(Plain-text document sources)
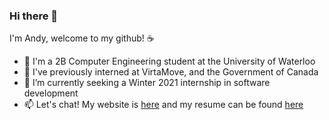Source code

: ### Hi there 👋

I'm Andy, welcome to my github! ☕  

- 🌱 I'm a 2B Computer Engineering student at the University of Waterloo
- 🔭 I've previously interned at VirtaMove, and the Government of Canada 
- 👯 I’m currently seeking a Winter 2021 internship in software development 
- 📫 Let's chat! My website is [here](https://andyren.me) and my resume can be found [here](https://andyren.me/Resume_2B_v5.pdf)

<!--
**ren-andy/ren-andy** is a ✨ _special_ ✨ repository because its `README.md` (this file) appears on your GitHub profile.

Here are some ideas to get you started:

- 🔭 I’m currently working on ...
- 🌱 I’m currently learning ...
- 👯 I’m looking to collaborate on ...
- 🤔 I’m looking for help with ...
- 💬 Ask me about ...
- 📫 How to reach me: ...
- 😄 Pronouns: ...
- ⚡ Fun fact: ...
-->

• TO DO: Count the lines in the records above that contain the word "looking", and report only that number.

• RESULT OF THE TASK: 2